Top of Available records

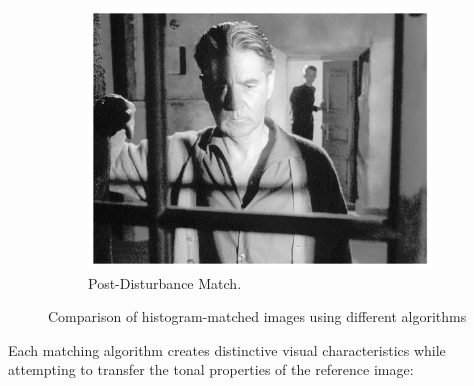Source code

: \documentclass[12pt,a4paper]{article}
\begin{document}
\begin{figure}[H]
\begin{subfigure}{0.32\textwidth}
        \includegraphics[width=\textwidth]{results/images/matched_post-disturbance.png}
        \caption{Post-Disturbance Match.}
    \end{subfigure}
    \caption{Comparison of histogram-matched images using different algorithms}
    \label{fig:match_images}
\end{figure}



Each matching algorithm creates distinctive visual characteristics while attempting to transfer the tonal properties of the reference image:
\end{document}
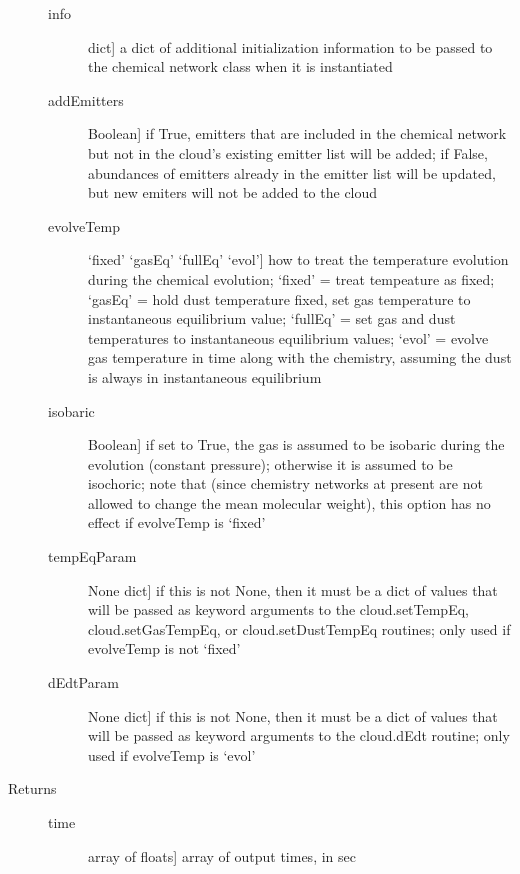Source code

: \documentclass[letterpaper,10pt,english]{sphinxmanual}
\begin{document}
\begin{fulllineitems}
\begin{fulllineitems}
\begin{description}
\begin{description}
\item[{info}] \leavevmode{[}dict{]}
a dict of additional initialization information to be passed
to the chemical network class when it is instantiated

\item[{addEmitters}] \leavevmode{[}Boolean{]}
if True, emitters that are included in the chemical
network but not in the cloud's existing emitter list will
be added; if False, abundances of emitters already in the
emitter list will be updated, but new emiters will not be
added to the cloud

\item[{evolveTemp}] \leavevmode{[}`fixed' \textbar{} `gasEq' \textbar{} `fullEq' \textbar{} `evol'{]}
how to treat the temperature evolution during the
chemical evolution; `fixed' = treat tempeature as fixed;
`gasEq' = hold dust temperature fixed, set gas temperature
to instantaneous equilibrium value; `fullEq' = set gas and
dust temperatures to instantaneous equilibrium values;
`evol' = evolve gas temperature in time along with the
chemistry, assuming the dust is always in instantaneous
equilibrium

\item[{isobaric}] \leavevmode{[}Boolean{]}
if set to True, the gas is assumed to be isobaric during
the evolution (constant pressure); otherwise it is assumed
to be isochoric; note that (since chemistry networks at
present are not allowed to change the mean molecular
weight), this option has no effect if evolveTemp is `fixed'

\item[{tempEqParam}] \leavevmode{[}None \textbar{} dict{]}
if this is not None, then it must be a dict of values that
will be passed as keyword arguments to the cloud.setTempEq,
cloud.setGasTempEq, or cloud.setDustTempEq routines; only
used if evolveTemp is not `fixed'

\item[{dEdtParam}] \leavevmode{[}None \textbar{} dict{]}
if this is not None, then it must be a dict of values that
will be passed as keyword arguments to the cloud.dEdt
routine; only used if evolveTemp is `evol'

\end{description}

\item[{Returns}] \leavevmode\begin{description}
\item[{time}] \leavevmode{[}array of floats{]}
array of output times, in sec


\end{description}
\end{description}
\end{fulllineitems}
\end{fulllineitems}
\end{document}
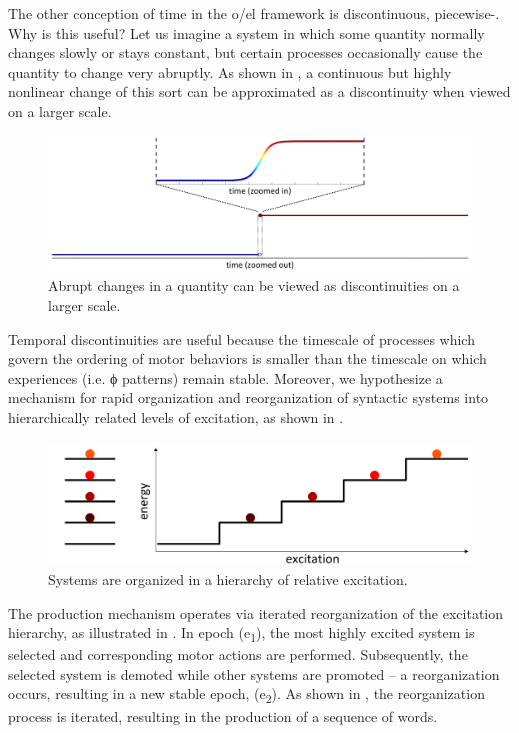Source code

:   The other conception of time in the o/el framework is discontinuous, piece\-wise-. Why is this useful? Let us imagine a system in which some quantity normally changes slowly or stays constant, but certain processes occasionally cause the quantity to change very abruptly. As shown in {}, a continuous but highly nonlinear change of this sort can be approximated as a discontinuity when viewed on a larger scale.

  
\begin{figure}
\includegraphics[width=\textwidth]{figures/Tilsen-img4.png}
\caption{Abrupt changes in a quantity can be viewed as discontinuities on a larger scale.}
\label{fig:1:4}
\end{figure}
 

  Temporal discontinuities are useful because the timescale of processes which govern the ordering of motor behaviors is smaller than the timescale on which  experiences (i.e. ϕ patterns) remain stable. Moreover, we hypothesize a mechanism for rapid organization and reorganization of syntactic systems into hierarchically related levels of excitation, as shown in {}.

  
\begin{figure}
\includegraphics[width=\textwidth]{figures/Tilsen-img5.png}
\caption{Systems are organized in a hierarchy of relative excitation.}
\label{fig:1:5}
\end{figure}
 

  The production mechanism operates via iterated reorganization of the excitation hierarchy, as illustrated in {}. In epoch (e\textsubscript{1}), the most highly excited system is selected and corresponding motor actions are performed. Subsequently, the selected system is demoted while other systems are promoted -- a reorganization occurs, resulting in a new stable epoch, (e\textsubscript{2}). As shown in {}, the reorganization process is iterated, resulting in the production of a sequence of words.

Bottom of Available records
Top of Available records

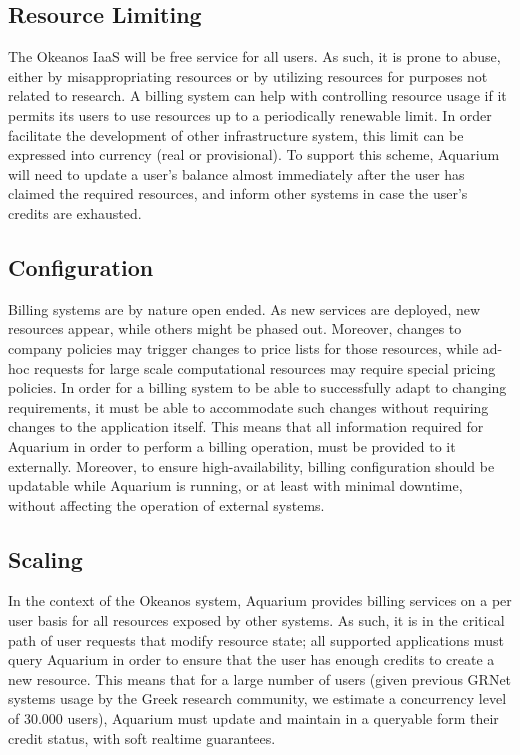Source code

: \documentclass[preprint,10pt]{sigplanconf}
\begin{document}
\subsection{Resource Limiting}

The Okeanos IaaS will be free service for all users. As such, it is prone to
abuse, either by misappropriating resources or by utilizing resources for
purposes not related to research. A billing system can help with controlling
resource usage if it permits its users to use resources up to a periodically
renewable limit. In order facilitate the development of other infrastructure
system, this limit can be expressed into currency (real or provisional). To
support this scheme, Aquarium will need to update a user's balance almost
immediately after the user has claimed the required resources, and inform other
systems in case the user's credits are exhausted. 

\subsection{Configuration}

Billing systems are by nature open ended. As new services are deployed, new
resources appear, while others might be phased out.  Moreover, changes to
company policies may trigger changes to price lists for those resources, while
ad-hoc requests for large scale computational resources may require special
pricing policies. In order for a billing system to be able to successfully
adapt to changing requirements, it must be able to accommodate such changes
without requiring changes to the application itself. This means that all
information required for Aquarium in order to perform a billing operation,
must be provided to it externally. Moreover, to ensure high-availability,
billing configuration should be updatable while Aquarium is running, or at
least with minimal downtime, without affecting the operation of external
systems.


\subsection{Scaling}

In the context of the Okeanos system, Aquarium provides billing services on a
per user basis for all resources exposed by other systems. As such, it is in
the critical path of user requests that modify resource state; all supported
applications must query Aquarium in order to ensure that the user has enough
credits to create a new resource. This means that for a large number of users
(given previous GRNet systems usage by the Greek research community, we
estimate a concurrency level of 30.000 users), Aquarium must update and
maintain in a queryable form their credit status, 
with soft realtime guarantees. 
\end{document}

Bottom of Available records
Top of Available records

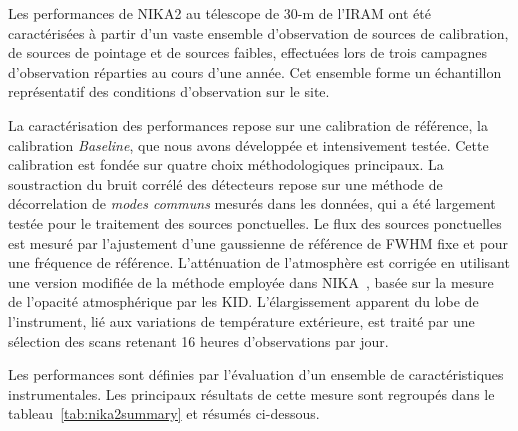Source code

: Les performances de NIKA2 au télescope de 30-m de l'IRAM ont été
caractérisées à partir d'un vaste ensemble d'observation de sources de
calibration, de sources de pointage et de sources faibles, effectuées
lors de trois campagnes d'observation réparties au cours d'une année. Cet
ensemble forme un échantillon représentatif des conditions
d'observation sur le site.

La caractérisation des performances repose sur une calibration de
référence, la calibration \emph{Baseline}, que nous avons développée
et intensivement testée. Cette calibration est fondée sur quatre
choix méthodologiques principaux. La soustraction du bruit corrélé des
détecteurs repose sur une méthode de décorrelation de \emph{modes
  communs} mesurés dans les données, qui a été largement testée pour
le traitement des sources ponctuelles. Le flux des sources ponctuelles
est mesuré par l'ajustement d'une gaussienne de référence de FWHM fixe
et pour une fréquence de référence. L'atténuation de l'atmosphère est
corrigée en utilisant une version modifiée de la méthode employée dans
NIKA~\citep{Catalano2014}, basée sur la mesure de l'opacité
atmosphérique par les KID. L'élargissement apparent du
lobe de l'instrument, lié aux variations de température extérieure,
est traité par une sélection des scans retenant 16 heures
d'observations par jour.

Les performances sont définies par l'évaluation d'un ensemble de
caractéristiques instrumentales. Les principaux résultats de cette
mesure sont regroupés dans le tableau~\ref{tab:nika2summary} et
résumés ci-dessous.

Bottom of Available records

» Task statement:
Using the entries above, extract exactly the span from the line with "per user basis" to the line with "estimate a concurrency", both lines included; leave out everything else.

» Exercise response:
per user basis for all resources exposed by other systems. As such, it is in
the critical path of user requests that modify resource state; all supported
applications must query Aquarium in order to ensure that the user has enough
credits to create a new resource. This means that for a large number of users
(given previous GRNet systems usage by the Greek research community, we
estimate a concurrency level of 30.000 users), Aquarium must update and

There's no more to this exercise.